Ahh, meu pai!...
Lá se vão mais de 10 anos que você nos deixou...
Ainda ecoa nos meus ouvidos, a sua voz dizendo pra minha mãe – ele já vai... - quando eu saia bem cedinho ainda com o escuro da madrugada, para pegar a estrada e passava pela janela do quarto de vocês.
Ainda ouço as suas últimas palavras antes de passar por àquela portinhola e entrar para a sala de cirurgia: “...mas a sua irmã precisa saber...” – Você tinha tanta confiança nela, gostava tanto dela, que poucas vezes vi um pai sentir tanto orgulho de uma filha.
Lembra quando lá íamos para você fazer a cirurgia no olho?? Fostes a viagem inteirinha falando com tanto orgulho da minha irmã para sua nora, que ela deve ter enjoado de tanto assunto.
Eu nunca imaginaria que àquela entrada no hospital seria sua última viagem com vida por aqui... O hospital estava superlotado, não havia vaga, mas o médico diagnosticou seu caso como gravíssimo e tivestes que ficar ali mesmo nos corredores, naquele final de tarde. Não era permitido acompanhante ficar ali naquele recinto – corredor de enfermaria – tive que ir pra casa.
Ainda bem, que minha irmã me ligou à noitinha e disse - vai lá, dá um jeitinho e entrar, quem sabe ele não está precisando de alguma coisa, possa estar com sede, etc.
Cheguei justamente na hora em que estavam levando-o para fazer ultra-som, embora não houvesse tempo para fazer os preparativos, iria correr o risco de ser em vão - como foi, não acusou nada.

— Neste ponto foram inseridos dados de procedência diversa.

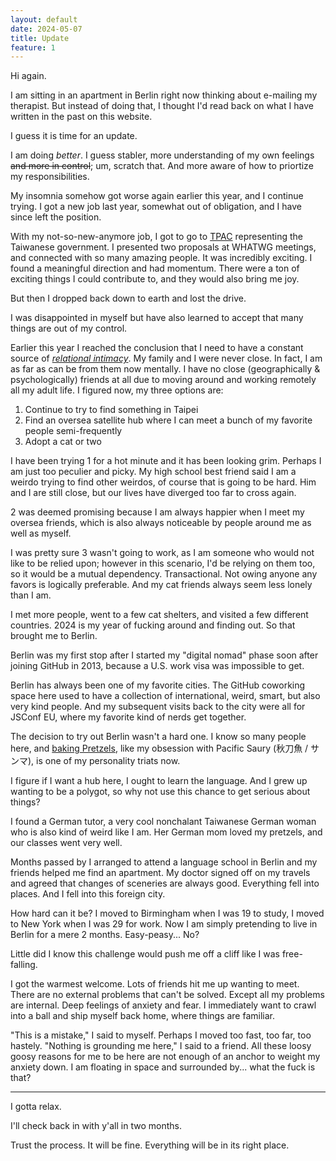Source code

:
 ```yaml
---
layout: default
date: 2024-05-07
title: Update
feature: 1
---
```


Hi again.

I am sitting in an apartment in Berlin right now thinking about e-mailing my therapist. But instead of doing that, I thought I'd read back on what I have written in the past on this website.

I guess it is time for an update. 

I am doing *better*. I guess stabler, more understanding of my own feelings ~~and more in control~~; um, scratch that. And more aware of how to priortize my responsibilities.

My insomnia somehow got worse again earlier this year, and I continue trying. I got a new job last year, somewhat out of obligation, and I have since left the position.

With my not-so-new-anymore job, I got to go to [TPAC](https://www.w3.org/2023/09/TPAC/) representing the Taiwanese government. I presented two proposals at WHATWG meetings, and connected with so many amazing people. It was incredibly exciting. I found a meaningful direction and had momentum. There were a ton of exciting things I could contribute to, and they would also bring me joy. 

But then I dropped back down to earth and lost the drive.

I was disappointed in myself but have also learned to accept that many things are out of my control.

Earlier this year I reached the conclusion that I need to have a constant source of [_relational intimacy_](https://www.betterhealth.vic.gov.au/health/healthyliving/relationships-creating-intimacy#intimacy-in-relationships). My family and I were never close. In fact, I am as far as can be from them now mentally. I have no close (geographically & psychologically) friends at all due to moving around and working remotely all my adult life. I figured now, my three options are:

1. Continue to try to find something in Taipei
2. Find an oversea satellite hub where I can meet a bunch of my favorite people semi-frequently
3. Adopt a cat or two

I have been trying 1 for a hot minute and it has been looking grim. Perhaps I am just too peculier and picky. My high school best friend said I am a weirdo trying to find other weirdos, of course that is going to be hard. Him and I are still close, but our lives have diverged too far to cross again.

2 was deemed promising because I am always happier when I meet my oversea friends, which is also always noticeable by people around me as well as myself. 

I was pretty sure 3 wasn't going to work, as I am someone who would not like to be relied upon; however in this scenario, I'd be relying on them too, so it would be a mutual dependency. Transactional. Not owing anyone any favors is logically preferable. And my cat friends always seem less lonely than I am.

I met more people, went to a few cat shelters, and visited a few different countries. 2024 is my year of fucking around and finding out. So that brought me to Berlin.

Berlin was my first stop after I started my "digital nomad" phase soon after joining GitHub in 2013, because a U.S. work visa was impossible to get.

Berlin has always been one of my favorite cities. The GitHub coworking space here used to have a collection of international, weird, smart, but also very kind people. And my subsequent visits back to the city were all for JSConf EU, where my favorite kind of nerds get together.

The decision to try out Berlin wasn't a hard one. I know so many people here, and [baking Pretzels](https://instagram.com/muanbakes), like my obsession with Pacific Saury (秋刀魚 / サンマ), is one of my personality triats now.

I figure if I want a hub here, I ought to learn the language. And I grew up wanting to be a polygot, so why not use this chance to get serious about things?

I found a German tutor, a very cool nonchalant Taiwanese German woman who is also kind of weird like I am. Her German mom loved my pretzels, and our classes went very well.

Months passed by I arranged to attend a language school in Berlin and my friends helped me find an apartment. My doctor signed off on my travels and agreed that changes of sceneries are always good. Everything fell into places. And I fell into this foreign city.

How hard can it be? I moved to Birmingham when I was 19 to study, I moved to New York when I was 29 for work. Now I am simply pretending to live in Berlin for a mere 2 months. Easy-peasy... No?

Little did I know this challenge would push me off a cliff like I was free-falling.

I got the warmest welcome. Lots of friends hit me up wanting to meet. There are no external problems that can't be solved. Except all my problems are internal. Deep feelings of anxiety and fear. I immediately want to crawl into a ball and ship myself back home, where things are familiar.

"This is a mistake," I said to myself. Perhaps I moved too fast, too far, too hastely. "Nothing is grounding me here," I said to a friend. All these loosy goosy reasons for me to be here are not enough of an anchor to weight my anxiety down. I am floating in space and surrounded by... what the fuck is that?

---

I gotta relax.

I'll check back in with y'all in two months.

Trust the process. It will be fine. Everything will be in its right place.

Assim pude ficar um cadinho mais com você, até entrar na sala de cirurgia por àquela portinhola.
E desse instante, não demorou nem doze horas, você partiu de vez, dessa vida. Penso que você já sabia que a sua “hora” estava se aproximando, pois vivia dizendo que tinha pressa em acabar a construção, porque seu tempo estava curto.
Quando olho para sua malinha de madeira – na verdade um caixote – único “bem” que você tinha quando se casou, me dá um dor lá no fundinho, por imaginar o quão difícil foi a sua vida na infância e juventude.
Você sempre quis passar uma imagem de pai enérgico, autoritário, austero e nos criou com rigor, quando na verdade tinha um coração doce, romântico, sonhador.
Penso que a vida não lhe permitiu “escolhas” e assim, ainda novo, se encabrestou pelas amarras do matrimônio, sem ter chance de escolher àquela que com certeza, seu coração buscava.
Desposastes com uma mulher já madura, forte, de fibra, independente, companheira, de garra, que lhe deu 6 filhos que reduziriam em 3.
Ela independente que era, já tinha algumas reses e um pedacinho de terra. Você, homem trabalhador, junto com ela fez tudo isso se multiplicar e puderam adquirir outros terrenos e se prosperar, levando uma vida pacata e de regular conforto, naquele sertão mineiro.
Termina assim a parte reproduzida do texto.